--- Record excerpts Enclosed Below ---

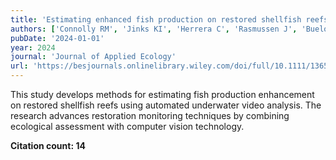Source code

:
 ```yaml
---
title: 'Estimating enhanced fish production on restored shellfish reefs using automated data collection from underwater videos'
authors: ['Connolly RM', 'Jinks KI', 'Herrera C', 'Rasmussen J', 'Buelow CA', 'Sievers M']
pubDate: '2024-01-01'
year: 2024
journal: 'Journal of Applied Ecology'
url: 'https://besjournals.onlinelibrary.wiley.com/doi/full/10.1111/1365-2664.14617'
---
```


This study develops methods for estimating fish production enhancement on restored shellfish reefs using automated underwater video analysis. The research advances restoration monitoring techniques by combining ecological assessment with computer vision technology.

**Citation count: 14**
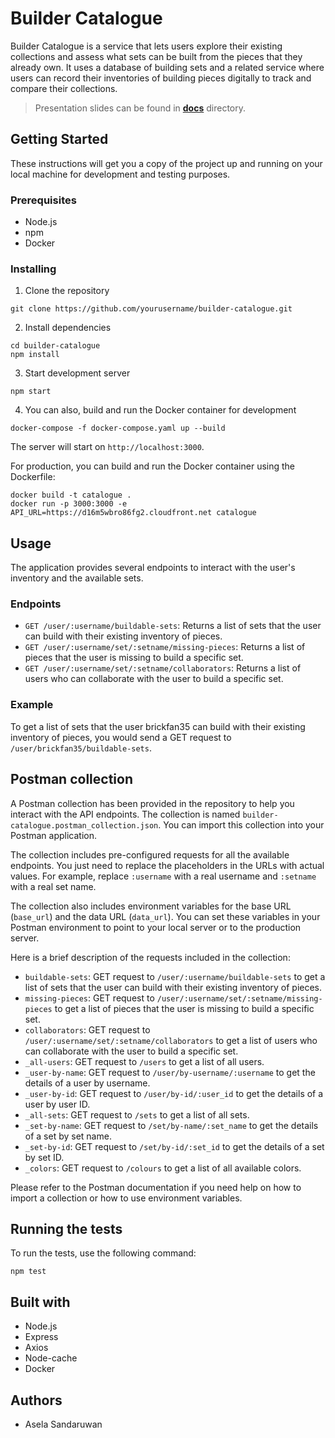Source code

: # Builder Catalogue

Builder Catalogue is a service that lets users explore their existing collections and assess what sets can be built from the pieces that they already own. It uses a database of building sets and a related service where users can record their inventories of building pieces digitally to track and compare their collections.

> Presentation slides can be found in [**docs**](./docs/) directory.

## Getting Started

These instructions will get you a copy of the project up and running on your local machine for development and testing purposes.

### Prerequisites

- Node.js
- npm
- Docker

### Installing

1. Clone the repository
```
git clone https://github.com/yourusername/builder-catalogue.git
```

2. Install dependencies
```
cd builder-catalogue
npm install
```

3. Start development server
```
npm start
```

4. You can also, build and run the Docker container for development
```
docker-compose -f docker-compose.yaml up --build
```

The server will start on `http://localhost:3000`.

For production, you can build and run the Docker container using the Dockerfile:
```
docker build -t catalogue .
docker run -p 3000:3000 -e API_URL=https://d16m5wbro86fg2.cloudfront.net catalogue
```

## Usage

The application provides several endpoints to interact with the user's inventory and the available sets.

### Endpoints

- `GET /user/:username/buildable-sets`: Returns a list of sets that the user can build with their existing inventory of pieces.
- `GET /user/:username/set/:setname/missing-pieces`: Returns a list of pieces that the user is missing to build a specific set.
- `GET /user/:username/set/:setname/collaborators`: Returns a list of users who can collaborate with the user to build a specific set.

### Example

To get a list of sets that the user brickfan35 can build with their existing inventory of pieces, you would send a GET request to `/user/brickfan35/buildable-sets`.


## Postman collection
A Postman collection has been provided in the repository to help you interact with the API endpoints. The collection is named `builder-catalogue.postman_collection.json`. You can import this collection into your Postman application.

The collection includes pre-configured requests for all the available endpoints. You just need to replace the placeholders in the URLs with actual values. For example, replace `:username` with a real username and `:setname` with a real set name.

The collection also includes environment variables for the base URL (`base_url`) and the data URL (`data_url`). You can set these variables in your Postman environment to point to your local server or to the production server.

Here is a brief description of the requests included in the collection:

- `buildable-sets`: GET request to `/user/:username/buildable-sets` to get a list of sets that the user can build with their existing inventory of pieces.
- `missing-pieces`: GET request to `/user/:username/set/:setname/missing-pieces` to get a list of pieces that the user is missing to build a specific set.
- `collaborators`: GET request to `/user/:username/set/:setname/collaborators` to get a list of users who can collaborate with the user to build a specific set.
- `_all-users`: GET request to `/users` to get a list of all users.
- `_user-by-name`: GET request to `/user/by-username/:username` to get the details of a user by username.
- `_user-by-id`: GET request to `/user/by-id/:user_id` to get the details of a user by user ID.
- `_all-sets`: GET request to `/sets` to get a list of all sets.
- `_set-by-name`: GET request to `/set/by-name/:set_name` to get the details of a set by set name.
- `_set-by-id`: GET request to `/set/by-id/:set_id` to get the details of a set by set ID.
- `_colors`: GET request to `/colours` to get a list of all available colors.

Please refer to the Postman documentation if you need help on how to import a collection or how to use environment variables.

## Running the tests

To run the tests, use the following command:
```
npm test
```

## Built with

- Node.js
- Express
- Axios
- Node-cache
- Docker

## Authors

- Asela Sandaruwan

--- End of Enclosed Record excerpts ---

What is required -> When a line in the material above includes the word "tests", copy that line.

Exercise solution ->
## Running the tests
To run the tests, use the following command:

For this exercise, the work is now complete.